Brandir le racisme comme anathème, c’est sans doute ignorer ce qu’est le racisme : « une dévaluation d’autrui afin d’en tirer quelque avantage », selon Albert Memmi, mais c’est surtout instrumentaliser  une notion  concept hautement polémique à des fins de censure. Comme celles d’islamophobie et de xénophobie. Qu’il existe de l’hétérophobie  dans la société québécoise, comme dans n’importe quelle société, cela ne fait aucun doute. Le projet de loi 21 ne vise même pas l’interdiction du voile, mais une restriction.  Évoquer la discrimination est une tautologie, puisque tout règlement vise forcément à discriminer.  Parler, c’est discriminer; juger, c’est discriminer. La liberté n’a de sens que par la capacité de déterminer des limites, individuellement et collectivement. Éduquer, c’est notamment transmettre un savoir permettant aux individus de juger des limites.
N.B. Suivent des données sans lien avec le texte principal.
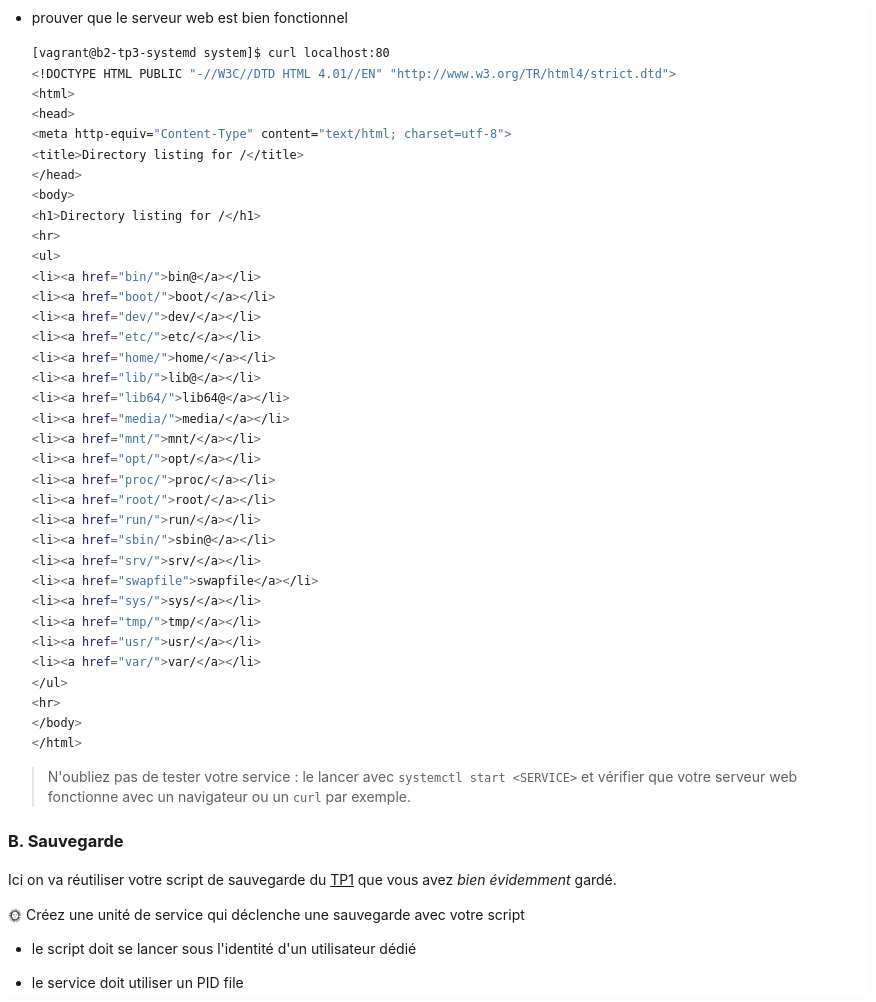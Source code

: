   

- prouver que le serveur web est bien fonctionnel

  ```bash
  [vagrant@b2-tp3-systemd system]$ curl localhost:80
  <!DOCTYPE HTML PUBLIC "-//W3C//DTD HTML 4.01//EN" "http://www.w3.org/TR/html4/strict.dtd">
  <html>
  <head>
  <meta http-equiv="Content-Type" content="text/html; charset=utf-8">
  <title>Directory listing for /</title>
  </head>
  <body>
  <h1>Directory listing for /</h1>
  <hr>
  <ul>
  <li><a href="bin/">bin@</a></li>
  <li><a href="boot/">boot/</a></li>
  <li><a href="dev/">dev/</a></li>
  <li><a href="etc/">etc/</a></li>
  <li><a href="home/">home/</a></li>
  <li><a href="lib/">lib@</a></li>
  <li><a href="lib64/">lib64@</a></li>
  <li><a href="media/">media/</a></li>
  <li><a href="mnt/">mnt/</a></li>
  <li><a href="opt/">opt/</a></li>
  <li><a href="proc/">proc/</a></li>
  <li><a href="root/">root/</a></li>
  <li><a href="run/">run/</a></li>
  <li><a href="sbin/">sbin@</a></li>
  <li><a href="srv/">srv/</a></li>
  <li><a href="swapfile">swapfile</a></li>
  <li><a href="sys/">sys/</a></li>
  <li><a href="tmp/">tmp/</a></li>
  <li><a href="usr/">usr/</a></li>
  <li><a href="var/">var/</a></li>
  </ul>
  <hr>
  </body>
  </html>
  ```

  

> N'oubliez pas de tester votre service : le lancer avec `systemctl start <SERVICE>` et vérifier que votre serveur web fonctionne avec un navigateur ou un `curl` par exemple.

### B. Sauvegarde

Ici on va réutiliser votre script de sauvegarde du [TP1]() que vous avez *bien évidemment* gardé.

🌞 Créez une unité de service qui déclenche une sauvegarde avec votre script

- le script doit se lancer sous l'identité d'un utilisateur dédié

- le service doit utiliser un PID file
Accorder la liberté à ce qui est liberticide n’est plus la liberté.

Or ce que le projet de loi 21 vise ce n’est pas la foi de qui que ce soit, mais le signe ostentatoire d’une foi ‒ toujours hypothétique par ailleurs, a fortiori dans une société laïcisée et fortement marquée par le culte des libertés individuelles[1] ‒ dans certaines conditions très précises. Lors d’un génocide ou d’un nettoyage ethnique, c’est une filiation ethnique ou religieuse qu’un autre groupe vise à supprimer, physiquement et par la violence ‒ la violence symbolique est à prendre en compte. Ne pas faire cette nuance, c’est mal nommer les choses, c’est contribuer au malheur du monde, comme l’écrivait encore Albert Camus.

Texte envoyé au Devoir le 7 avril 2019 et non publié.



[1] Cette logique des droits illimités étant par définition illimitée, il n’y aurait aucun problème éthique à ce qu’une enseignante ou un enseignant se présente un jour devant sa classe affublé d’un costume du bonhomme Carnaval. L’argument des intégristes et des antiracistes à l’effet que ce n’est pas ce qu’on porte sur la tête qui détermine ses compétences, mais ce qu’on dans la tête, est d’une bêtise affligeante. L'acceptabilité est un phénomène sans limite qui accompagne le progrès des moeurs, lui-même illimité. On le voit bien dans la politique de QS. Hier favorable aux propositions de la commission Bouchard-Taylor, aujourd'hui considérées comme dépassées.La prochaine étape, déjà atteinte en fait, est de considérer comme légitime l'islamisation du monde.